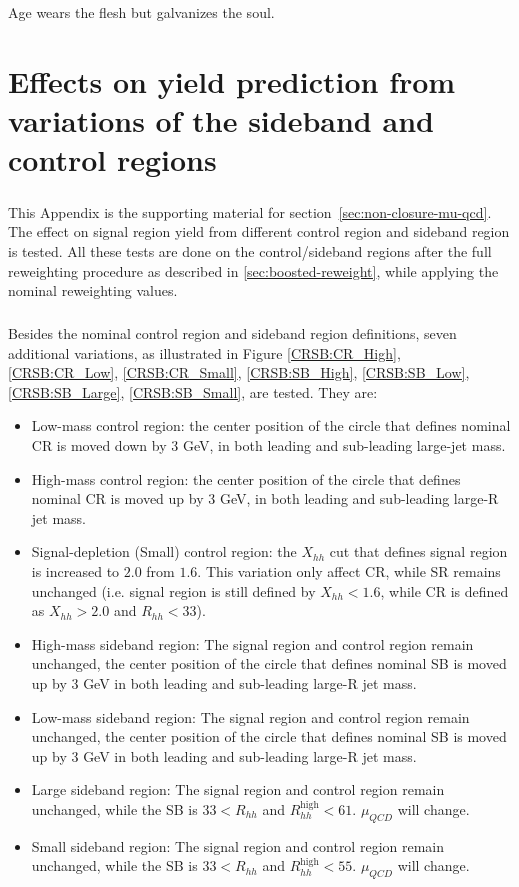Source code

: \begin{savequote}[75mm]
Age wears the flesh but galvanizes the soul.   
\end{savequote}
\chapter{Effects on yield prediction from variations of the sideband and control regions}
\label{app:appendixSysVar}

\paragraph{}
This Appendix is the supporting material for section~\ref{sec:non-closure-mu-qcd}. 
The effect on signal region yield from different control region and sideband region is tested. 
All these tests are done on the control/sideband regions after the full reweighting procedure as described in \ref{sec:boosted-reweight}, while applying the nominal reweighting values.

\paragraph{}
Besides the nominal control region and sideband region definitions, seven additional variations, as illustrated in Figure \ref{CRSB:CR_High}, \ref{CRSB:CR_Low}, \ref{CRSB:CR_Small}, \ref{CRSB:SB_High}, \ref{CRSB:SB_Low}, \ref{CRSB:SB_Large}, \ref{CRSB:SB_Small}, are tested. 
They are:
\begin{itemize}
	\item Low-mass control region: the center position of the circle that defines nominal CR is moved down by 3 GeV, in both leading and sub-leading large-jet mass.
	\item High-mass control region: the center position of the circle that defines nominal CR is moved up by 3 GeV, in both leading and sub-leading large-R jet mass.
	\item Signal-depletion (Small) control region: the $X_{hh}$ cut that defines signal region is increased to $2.0$ from $1.6$. This variation only affect CR, while SR remains unchanged (i.e. signal region is still defined by $X_{hh}<1.6$, while CR is defined as $X_{hh}>2.0$ and $R_{hh}<33$).
	\item High-mass sideband region: The signal region and control region remain unchanged, the center position of the circle that defines nominal SB is moved up by 3 GeV in both leading and sub-leading large-R jet mass.
	\item Low-mass sideband region: The signal region and control region remain unchanged, the center position of the circle that defines nominal SB is moved up by 3 GeV in both leading and sub-leading large-R jet mass.
	\item Large sideband region: The signal region and control region remain unchanged, while the SB is $33 < R_{hh}$ and $ R_{hh}^{\text{high}} < 61$. $\mu_{QCD}$ will change.
	\item Small sideband region: The signal region and control region remain unchanged, while the SB is $33 < R_{hh}$ and $ R_{hh}^{\text{high}} < 55$. $\mu_{QCD}$ will change.
\end{itemize}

● **How to complete this task**
Search the entries for the word "variations". Copy every line where it occurs.

● **Answer box**
\chapter{Effects on yield prediction from variations of the sideband and control regions}
Besides the nominal control region and sideband region definitions, seven additional variations, as illustrated in Figure \ref{CRSB:CR_High}, \ref{CRSB:CR_Low}, \ref{CRSB:CR_Small}, \ref{CRSB:SB_High}, \ref{CRSB:SB_Low}, \ref{CRSB:SB_Large}, \ref{CRSB:SB_Small}, are tested. 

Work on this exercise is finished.